• [What is required]:
Nothing in the records may change. Output them all exactly.

• [Input records]:

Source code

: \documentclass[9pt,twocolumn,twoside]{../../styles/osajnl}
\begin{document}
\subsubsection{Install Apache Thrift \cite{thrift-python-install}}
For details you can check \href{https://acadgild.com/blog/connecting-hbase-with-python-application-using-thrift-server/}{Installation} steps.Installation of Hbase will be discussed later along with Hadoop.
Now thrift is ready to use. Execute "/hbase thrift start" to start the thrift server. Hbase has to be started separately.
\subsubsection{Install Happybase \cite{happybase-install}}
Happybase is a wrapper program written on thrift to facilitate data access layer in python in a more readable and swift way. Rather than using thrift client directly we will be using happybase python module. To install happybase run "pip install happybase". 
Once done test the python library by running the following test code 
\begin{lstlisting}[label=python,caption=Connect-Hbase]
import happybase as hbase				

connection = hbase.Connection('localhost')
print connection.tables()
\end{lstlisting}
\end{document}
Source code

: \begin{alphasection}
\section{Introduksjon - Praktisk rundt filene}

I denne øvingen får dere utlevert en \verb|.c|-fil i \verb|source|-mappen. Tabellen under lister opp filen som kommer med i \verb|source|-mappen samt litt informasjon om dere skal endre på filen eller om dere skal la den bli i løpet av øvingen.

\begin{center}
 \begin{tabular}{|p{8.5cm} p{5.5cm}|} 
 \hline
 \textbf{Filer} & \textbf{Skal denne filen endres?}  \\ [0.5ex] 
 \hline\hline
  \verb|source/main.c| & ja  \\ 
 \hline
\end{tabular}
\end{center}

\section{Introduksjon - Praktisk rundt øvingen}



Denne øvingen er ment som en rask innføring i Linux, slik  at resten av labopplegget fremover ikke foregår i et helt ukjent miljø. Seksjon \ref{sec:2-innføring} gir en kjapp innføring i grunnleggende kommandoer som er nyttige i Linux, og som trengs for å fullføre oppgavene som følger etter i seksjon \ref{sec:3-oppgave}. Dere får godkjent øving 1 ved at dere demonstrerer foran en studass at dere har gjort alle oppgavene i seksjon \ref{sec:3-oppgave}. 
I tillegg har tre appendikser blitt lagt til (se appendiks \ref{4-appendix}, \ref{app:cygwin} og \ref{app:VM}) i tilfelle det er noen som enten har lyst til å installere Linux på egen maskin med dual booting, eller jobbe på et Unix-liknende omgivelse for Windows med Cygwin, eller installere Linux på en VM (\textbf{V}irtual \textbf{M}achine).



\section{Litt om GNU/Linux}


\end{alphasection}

• [Your solution]:
Source code

: \documentclass[9pt,twocolumn,twoside]{../../styles/osajnl}
\begin{document}
\subsubsection{Install Apache Thrift \cite{thrift-python-install}}
For details you can check \href{https://acadgild.com/blog/connecting-hbase-with-python-application-using-thrift-server/}{Installation} steps.Installation of Hbase will be discussed later along with Hadoop.
Now thrift is ready to use. Execute "/hbase thrift start" to start the thrift server. Hbase has to be started separately.
\subsubsection{Install Happybase \cite{happybase-install}}
Happybase is a wrapper program written on thrift to facilitate data access layer in python in a more readable and swift way. Rather than using thrift client directly we will be using happybase python module. To install happybase run "pip install happybase". 
Once done test the python library by running the following test code 
\begin{lstlisting}[label=python,caption=Connect-Hbase]
import happybase as hbase				

connection = hbase.Connection('localhost')
print connection.tables()
\end{lstlisting}
\end{document}
Source code

: \begin{alphasection}
\section{Introduksjon - Praktisk rundt filene}

I denne øvingen får dere utlevert en \verb|.c|-fil i \verb|source|-mappen. Tabellen under lister opp filen som kommer med i \verb|source|-mappen samt litt informasjon om dere skal endre på filen eller om dere skal la den bli i løpet av øvingen.

\begin{center}
 \begin{tabular}{|p{8.5cm} p{5.5cm}|} 
 \hline
 \textbf{Filer} & \textbf{Skal denne filen endres?}  \\ [0.5ex] 
 \hline\hline
  \verb|source/main.c| & ja  \\ 
 \hline
\end{tabular}
\end{center}

\section{Introduksjon - Praktisk rundt øvingen}



Denne øvingen er ment som en rask innføring i Linux, slik  at resten av labopplegget fremover ikke foregår i et helt ukjent miljø. Seksjon \ref{sec:2-innføring} gir en kjapp innføring i grunnleggende kommandoer som er nyttige i Linux, og som trengs for å fullføre oppgavene som følger etter i seksjon \ref{sec:3-oppgave}. Dere får godkjent øving 1 ved at dere demonstrerer foran en studass at dere har gjort alle oppgavene i seksjon \ref{sec:3-oppgave}. 
I tillegg har tre appendikser blitt lagt til (se appendiks \ref{4-appendix}, \ref{app:cygwin} og \ref{app:VM}) i tilfelle det er noen som enten har lyst til å installere Linux på egen maskin med dual booting, eller jobbe på et Unix-liknende omgivelse for Windows med Cygwin, eller installere Linux på en VM (\textbf{V}irtual \textbf{M}achine).



\section{Litt om GNU/Linux}


\end{alphasection}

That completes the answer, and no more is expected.